The quality of the drawdown pressure test is defined as a weighted average score of the different contributing variables (stability, mobility, radius of investigation, and supercharge) of a pressure test. Without limitation, comparison of the first initial pre-test to the second initial pre-test may provide a characterization of the formation, reservoirs within the formation, and nearest neighbors. However, if an additional pre-test is outside a tolerance pre-determined by personnel, it may be determined that the formation may need additional partial pressure tests to determine formation parameters.

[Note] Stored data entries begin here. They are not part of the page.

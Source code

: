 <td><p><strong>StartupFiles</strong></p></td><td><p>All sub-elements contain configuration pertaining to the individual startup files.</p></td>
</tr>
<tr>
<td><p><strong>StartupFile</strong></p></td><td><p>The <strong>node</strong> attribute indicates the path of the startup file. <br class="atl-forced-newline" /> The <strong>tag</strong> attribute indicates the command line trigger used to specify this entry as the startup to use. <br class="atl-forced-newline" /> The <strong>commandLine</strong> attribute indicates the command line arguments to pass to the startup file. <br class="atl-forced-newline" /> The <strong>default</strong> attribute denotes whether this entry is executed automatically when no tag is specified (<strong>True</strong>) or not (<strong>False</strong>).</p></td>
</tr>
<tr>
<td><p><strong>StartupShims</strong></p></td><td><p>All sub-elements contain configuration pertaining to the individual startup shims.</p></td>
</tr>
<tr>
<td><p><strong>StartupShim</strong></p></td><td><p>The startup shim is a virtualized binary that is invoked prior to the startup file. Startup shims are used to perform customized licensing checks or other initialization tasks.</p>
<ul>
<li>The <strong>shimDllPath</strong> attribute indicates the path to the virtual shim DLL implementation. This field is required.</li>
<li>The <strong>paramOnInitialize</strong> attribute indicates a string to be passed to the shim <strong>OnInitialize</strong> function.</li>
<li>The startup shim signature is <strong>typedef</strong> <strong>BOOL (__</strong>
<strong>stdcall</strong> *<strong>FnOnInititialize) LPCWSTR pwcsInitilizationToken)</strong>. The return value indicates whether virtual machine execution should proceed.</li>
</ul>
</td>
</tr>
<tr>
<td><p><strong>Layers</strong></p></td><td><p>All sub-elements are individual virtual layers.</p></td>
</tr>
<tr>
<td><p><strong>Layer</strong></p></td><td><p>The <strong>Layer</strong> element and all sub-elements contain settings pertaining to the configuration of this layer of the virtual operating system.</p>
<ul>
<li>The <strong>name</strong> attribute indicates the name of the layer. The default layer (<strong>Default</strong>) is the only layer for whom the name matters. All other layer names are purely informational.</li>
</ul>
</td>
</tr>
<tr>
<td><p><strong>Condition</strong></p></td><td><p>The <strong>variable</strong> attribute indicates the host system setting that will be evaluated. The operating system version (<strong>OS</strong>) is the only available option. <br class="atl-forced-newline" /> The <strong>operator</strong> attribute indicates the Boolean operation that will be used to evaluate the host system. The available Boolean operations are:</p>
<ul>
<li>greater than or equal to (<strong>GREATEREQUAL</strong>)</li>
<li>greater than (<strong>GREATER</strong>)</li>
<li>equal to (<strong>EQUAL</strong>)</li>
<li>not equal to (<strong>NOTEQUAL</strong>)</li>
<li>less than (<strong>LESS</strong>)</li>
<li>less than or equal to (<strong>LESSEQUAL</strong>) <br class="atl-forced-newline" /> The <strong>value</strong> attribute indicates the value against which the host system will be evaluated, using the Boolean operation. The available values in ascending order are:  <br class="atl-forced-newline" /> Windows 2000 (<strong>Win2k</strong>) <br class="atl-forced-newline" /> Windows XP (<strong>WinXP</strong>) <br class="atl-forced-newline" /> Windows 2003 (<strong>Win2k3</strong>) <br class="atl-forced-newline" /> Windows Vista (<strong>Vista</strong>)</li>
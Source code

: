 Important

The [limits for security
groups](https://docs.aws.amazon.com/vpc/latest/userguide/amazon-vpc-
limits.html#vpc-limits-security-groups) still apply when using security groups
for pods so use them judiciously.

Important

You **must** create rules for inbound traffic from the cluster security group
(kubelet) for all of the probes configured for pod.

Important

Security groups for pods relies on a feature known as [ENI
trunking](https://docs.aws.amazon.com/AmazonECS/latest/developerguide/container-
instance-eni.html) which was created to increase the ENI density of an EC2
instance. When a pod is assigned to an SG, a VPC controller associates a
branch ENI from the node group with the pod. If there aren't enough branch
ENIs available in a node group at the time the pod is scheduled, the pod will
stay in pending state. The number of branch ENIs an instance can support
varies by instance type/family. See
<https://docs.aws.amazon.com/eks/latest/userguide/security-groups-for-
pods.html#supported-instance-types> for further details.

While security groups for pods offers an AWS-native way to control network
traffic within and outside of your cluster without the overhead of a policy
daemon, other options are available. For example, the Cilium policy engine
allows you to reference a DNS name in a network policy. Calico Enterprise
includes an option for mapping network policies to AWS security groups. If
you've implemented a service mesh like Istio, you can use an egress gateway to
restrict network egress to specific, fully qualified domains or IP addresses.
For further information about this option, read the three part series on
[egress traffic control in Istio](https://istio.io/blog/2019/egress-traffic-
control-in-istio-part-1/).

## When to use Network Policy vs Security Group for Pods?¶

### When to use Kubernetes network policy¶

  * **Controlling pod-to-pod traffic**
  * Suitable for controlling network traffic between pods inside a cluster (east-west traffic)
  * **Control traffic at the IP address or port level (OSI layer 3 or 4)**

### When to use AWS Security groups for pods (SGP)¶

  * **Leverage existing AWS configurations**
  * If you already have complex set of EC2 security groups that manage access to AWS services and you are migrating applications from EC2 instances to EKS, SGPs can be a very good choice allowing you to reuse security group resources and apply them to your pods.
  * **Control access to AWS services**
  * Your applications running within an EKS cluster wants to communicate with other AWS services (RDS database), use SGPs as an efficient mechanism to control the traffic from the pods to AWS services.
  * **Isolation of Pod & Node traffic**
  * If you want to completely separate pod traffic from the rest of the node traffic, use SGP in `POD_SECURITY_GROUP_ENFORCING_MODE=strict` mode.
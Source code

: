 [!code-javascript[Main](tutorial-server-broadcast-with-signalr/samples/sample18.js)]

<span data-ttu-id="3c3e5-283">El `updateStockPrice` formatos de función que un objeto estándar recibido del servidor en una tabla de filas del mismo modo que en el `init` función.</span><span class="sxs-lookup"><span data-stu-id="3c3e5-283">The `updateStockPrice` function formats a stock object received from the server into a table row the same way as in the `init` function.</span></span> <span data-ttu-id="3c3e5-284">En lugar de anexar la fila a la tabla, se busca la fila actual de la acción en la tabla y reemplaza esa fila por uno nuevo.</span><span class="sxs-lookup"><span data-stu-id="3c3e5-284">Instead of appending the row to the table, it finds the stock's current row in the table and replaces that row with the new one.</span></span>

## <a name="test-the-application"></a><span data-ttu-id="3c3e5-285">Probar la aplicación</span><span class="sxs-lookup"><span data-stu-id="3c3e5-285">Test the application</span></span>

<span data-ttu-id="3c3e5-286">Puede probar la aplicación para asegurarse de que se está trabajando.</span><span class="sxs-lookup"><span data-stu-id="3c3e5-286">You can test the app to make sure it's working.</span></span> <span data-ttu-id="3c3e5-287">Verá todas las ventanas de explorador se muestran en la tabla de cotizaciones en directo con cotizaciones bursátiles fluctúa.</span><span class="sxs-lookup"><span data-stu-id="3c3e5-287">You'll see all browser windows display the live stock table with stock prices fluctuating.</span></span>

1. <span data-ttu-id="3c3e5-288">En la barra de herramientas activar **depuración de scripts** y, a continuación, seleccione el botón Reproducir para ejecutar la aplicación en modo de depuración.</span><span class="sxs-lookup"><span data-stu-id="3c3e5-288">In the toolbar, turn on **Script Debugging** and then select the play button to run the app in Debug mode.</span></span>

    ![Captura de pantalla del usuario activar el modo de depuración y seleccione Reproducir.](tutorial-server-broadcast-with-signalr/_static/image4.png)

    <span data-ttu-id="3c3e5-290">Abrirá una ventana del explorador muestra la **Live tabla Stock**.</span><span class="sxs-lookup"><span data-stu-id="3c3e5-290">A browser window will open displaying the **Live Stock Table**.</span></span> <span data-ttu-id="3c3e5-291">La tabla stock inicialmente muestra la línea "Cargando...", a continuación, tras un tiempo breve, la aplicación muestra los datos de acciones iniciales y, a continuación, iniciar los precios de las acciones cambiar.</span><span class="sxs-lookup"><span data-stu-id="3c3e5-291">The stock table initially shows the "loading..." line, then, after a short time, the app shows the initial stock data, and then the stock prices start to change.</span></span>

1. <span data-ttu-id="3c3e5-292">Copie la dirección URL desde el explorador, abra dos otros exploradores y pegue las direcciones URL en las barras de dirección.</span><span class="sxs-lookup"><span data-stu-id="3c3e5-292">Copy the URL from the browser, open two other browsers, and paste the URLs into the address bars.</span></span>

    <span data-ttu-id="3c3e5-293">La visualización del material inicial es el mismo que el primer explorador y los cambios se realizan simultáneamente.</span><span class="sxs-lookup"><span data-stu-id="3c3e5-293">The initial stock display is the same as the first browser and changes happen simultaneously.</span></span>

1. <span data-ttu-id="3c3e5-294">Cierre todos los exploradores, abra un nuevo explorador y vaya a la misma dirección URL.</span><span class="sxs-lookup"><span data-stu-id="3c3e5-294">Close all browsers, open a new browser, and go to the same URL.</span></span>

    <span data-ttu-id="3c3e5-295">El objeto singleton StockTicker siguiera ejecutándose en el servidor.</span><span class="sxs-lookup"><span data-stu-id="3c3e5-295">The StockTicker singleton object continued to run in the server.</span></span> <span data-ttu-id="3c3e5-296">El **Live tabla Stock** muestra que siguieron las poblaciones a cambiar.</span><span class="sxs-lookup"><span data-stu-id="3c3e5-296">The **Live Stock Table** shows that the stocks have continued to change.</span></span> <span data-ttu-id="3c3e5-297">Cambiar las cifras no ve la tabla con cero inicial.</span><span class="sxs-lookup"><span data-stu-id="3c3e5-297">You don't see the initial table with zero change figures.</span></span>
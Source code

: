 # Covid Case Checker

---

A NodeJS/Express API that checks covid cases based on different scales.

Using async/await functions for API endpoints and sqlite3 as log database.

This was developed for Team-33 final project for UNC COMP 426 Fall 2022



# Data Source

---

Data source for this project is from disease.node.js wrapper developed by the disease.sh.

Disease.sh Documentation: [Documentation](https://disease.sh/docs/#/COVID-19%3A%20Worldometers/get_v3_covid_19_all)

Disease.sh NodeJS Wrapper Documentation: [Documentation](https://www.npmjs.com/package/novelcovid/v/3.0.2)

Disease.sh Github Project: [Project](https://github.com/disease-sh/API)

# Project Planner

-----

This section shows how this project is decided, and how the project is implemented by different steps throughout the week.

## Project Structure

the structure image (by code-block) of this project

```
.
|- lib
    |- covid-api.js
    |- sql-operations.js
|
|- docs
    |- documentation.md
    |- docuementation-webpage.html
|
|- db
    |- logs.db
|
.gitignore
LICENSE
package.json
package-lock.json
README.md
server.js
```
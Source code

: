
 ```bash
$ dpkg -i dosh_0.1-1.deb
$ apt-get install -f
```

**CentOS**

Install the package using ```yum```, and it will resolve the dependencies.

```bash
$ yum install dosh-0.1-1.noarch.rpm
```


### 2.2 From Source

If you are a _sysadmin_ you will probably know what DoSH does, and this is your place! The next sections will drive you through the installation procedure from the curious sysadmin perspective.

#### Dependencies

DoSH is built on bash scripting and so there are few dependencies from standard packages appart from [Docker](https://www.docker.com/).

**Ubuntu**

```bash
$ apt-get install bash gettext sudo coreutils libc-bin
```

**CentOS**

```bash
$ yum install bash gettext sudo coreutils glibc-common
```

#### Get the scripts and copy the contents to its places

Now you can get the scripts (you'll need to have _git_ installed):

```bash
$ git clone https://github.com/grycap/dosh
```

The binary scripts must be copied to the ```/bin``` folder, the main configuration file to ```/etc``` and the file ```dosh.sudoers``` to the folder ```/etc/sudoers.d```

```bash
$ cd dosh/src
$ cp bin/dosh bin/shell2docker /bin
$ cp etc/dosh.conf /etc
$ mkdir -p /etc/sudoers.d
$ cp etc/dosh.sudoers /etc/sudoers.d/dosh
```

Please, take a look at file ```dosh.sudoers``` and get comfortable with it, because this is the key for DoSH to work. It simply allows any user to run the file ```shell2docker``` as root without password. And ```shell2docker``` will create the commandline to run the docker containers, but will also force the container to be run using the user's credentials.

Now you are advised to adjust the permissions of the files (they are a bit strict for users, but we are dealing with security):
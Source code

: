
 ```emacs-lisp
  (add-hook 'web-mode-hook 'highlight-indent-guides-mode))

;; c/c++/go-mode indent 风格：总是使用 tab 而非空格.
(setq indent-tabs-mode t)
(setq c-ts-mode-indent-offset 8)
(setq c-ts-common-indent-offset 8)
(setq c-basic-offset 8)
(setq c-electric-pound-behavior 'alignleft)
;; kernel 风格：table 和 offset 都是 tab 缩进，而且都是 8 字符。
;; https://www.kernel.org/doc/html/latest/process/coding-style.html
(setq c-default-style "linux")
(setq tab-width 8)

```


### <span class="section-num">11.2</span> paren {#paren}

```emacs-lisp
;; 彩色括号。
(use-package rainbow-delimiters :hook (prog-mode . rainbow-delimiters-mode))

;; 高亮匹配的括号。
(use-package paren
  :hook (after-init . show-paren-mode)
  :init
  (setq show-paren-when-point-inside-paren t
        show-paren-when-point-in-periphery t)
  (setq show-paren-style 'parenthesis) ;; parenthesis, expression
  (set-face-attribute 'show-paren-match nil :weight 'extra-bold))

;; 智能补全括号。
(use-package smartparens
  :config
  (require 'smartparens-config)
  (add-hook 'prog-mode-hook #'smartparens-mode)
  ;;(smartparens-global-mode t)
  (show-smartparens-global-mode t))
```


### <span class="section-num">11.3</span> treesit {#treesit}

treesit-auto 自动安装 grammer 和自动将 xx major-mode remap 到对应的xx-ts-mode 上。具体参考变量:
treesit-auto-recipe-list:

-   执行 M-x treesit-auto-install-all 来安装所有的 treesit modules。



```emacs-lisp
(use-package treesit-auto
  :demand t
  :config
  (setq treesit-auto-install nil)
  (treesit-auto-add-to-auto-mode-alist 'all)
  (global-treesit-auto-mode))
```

FIG. 5 illustrates successive pre-tests 500 measuring pressure as a function of time after the probe was sealed to the borehole, wherein the first three pre-tests are outside the tolerance. The pressure drops (Δp_dd in FIG. 5), or drawdown pressures, during the first three drawdown periods, 510, 512, 514, are higher than the buildup pressure (Δp_bu in FIG. 5), or buildup pressure, during the following three buildup periods, 520, 522, 524. The drawdown pressure (Δp_dd in FIG. 5) may be defined as the absolute value of the difference between a measured drawdown pressure at the beginning of a drawdown pressure period, 510, 512, or 514, and the measured drawdown pressure at the end of the drawdown pressure period, 510, 512, or 514. The buildup pressure (Δp_bu in FIG. 5) may be defined as the absolute value of the difference between the measured buildup pressure at the beginning of the buildup pressure period, 520, 522, or 524, and the measured buildup pressure at the end of the buildup pressure period, 520, 522, or 524. Therefore, the measured pressures at the asymptote of the first two curves, 530, 532, are not deemed representative of the formation pore pressure 540 and the formation mobility cannot be calculated either according to embodiments of the present disclosure. Further, the formation fluid drawdown flow rate in drawdown period 510 may be different than the formation fluid drawdown flow rate in drawdown period 512, which may be different than the formation fluid drawdown flow rate in drawdown period 514. In embodiments, the downhole information handling system may calculate in real time a statistical value, determines if this statistical value is above or below a threshold, and triggers at least one action including shutting down the downhole mud pulser, changing the mud pump rate, or any combination thereof, and sending the command to perform another pre-test. The calculated statistical value may be defined as any statistical value including the average measured pressure, standard deviation of the measured pressure, or any combination thereof, for example. In embodiments, the information handling system may send a command to a field engineer at surface to change the mud pump rate. In other embodiments, the information handling system may perform each one of the actions autonomously with direct communication with the mud pump, the downhole mud pulser, and/or the pre-test piston.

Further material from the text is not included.